DIRECTIONS
Return only how many lines in the data include the string "domain".

SOURCE DATA
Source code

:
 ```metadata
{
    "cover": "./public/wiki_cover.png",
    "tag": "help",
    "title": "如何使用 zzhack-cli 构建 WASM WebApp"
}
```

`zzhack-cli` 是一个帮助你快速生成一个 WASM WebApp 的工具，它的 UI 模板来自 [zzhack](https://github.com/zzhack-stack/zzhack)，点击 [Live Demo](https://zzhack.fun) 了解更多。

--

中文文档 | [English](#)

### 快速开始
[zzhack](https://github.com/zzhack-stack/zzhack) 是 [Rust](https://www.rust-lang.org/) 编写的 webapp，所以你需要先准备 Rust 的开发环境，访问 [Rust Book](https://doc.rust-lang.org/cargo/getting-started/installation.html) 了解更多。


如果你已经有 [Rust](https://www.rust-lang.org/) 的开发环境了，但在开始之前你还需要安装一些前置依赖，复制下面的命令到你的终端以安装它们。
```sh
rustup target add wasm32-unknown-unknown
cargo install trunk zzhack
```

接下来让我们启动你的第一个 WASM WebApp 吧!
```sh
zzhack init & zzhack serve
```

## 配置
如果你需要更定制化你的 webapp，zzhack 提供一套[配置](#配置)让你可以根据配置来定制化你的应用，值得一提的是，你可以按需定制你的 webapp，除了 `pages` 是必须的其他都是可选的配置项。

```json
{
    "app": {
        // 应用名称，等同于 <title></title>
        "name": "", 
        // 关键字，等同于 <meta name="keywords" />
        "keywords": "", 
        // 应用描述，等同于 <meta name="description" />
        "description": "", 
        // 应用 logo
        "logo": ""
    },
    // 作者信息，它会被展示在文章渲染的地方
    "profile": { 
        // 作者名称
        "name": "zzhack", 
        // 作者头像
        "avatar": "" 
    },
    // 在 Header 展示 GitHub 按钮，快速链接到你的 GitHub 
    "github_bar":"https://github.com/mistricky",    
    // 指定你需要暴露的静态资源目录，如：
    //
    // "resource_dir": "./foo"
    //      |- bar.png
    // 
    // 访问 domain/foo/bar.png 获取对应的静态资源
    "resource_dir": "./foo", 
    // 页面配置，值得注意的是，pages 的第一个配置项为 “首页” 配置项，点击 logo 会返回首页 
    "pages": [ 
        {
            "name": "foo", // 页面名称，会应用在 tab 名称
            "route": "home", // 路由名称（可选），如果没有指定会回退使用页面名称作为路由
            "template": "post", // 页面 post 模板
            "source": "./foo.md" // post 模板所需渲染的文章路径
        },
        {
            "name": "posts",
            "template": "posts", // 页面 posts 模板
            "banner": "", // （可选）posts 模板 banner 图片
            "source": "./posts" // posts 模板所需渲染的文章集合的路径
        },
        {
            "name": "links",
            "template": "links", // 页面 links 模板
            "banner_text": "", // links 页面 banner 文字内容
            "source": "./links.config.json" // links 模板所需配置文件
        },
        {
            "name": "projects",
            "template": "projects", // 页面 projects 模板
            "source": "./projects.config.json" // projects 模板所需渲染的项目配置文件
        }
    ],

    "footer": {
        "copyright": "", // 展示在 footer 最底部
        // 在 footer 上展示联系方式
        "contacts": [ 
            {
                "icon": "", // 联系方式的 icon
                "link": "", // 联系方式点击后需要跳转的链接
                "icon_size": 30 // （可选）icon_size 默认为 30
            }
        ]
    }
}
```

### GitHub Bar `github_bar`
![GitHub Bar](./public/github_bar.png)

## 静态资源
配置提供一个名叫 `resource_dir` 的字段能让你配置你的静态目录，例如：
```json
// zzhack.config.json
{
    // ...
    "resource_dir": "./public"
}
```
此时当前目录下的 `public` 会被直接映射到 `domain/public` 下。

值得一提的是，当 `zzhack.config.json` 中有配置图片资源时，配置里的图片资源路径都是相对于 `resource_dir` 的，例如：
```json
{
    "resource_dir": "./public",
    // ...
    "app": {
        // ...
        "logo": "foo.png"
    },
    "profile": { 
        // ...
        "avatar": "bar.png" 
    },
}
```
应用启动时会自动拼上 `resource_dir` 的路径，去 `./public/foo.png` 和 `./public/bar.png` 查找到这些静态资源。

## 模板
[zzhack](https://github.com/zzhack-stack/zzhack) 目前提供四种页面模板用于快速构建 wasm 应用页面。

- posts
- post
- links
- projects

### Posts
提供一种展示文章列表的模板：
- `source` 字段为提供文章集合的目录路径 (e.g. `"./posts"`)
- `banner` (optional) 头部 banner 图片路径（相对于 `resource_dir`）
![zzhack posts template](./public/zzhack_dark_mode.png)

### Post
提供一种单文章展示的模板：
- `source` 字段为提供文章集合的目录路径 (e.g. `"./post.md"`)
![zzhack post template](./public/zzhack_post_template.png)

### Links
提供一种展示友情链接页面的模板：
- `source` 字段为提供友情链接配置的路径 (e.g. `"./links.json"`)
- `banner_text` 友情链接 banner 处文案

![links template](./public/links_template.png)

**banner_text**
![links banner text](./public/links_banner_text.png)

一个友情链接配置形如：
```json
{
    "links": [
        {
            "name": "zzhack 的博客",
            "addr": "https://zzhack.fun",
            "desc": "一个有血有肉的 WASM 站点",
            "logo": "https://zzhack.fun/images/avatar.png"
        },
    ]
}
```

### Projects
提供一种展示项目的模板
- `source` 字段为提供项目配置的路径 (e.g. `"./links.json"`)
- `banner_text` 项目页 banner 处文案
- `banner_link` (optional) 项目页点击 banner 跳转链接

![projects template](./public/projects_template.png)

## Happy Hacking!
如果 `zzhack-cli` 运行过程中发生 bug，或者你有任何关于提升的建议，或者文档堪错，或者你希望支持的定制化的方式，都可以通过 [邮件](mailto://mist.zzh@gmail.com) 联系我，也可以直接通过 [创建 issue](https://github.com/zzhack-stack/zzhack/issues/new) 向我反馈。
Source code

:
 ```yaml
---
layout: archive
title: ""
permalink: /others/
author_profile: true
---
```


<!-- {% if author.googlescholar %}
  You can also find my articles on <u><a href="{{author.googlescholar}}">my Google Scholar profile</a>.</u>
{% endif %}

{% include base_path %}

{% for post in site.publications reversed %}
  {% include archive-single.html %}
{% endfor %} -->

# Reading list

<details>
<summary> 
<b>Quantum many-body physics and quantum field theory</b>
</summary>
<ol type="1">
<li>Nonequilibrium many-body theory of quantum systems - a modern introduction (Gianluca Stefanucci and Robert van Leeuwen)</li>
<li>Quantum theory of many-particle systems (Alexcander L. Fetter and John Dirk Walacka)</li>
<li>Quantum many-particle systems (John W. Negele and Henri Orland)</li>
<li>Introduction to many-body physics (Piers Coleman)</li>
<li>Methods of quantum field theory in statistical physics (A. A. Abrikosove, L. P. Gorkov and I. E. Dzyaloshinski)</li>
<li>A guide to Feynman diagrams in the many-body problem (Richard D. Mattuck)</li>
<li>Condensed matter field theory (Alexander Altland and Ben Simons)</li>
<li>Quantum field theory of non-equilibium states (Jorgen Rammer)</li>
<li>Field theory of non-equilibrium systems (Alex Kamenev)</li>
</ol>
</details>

TASK RESPONSE
2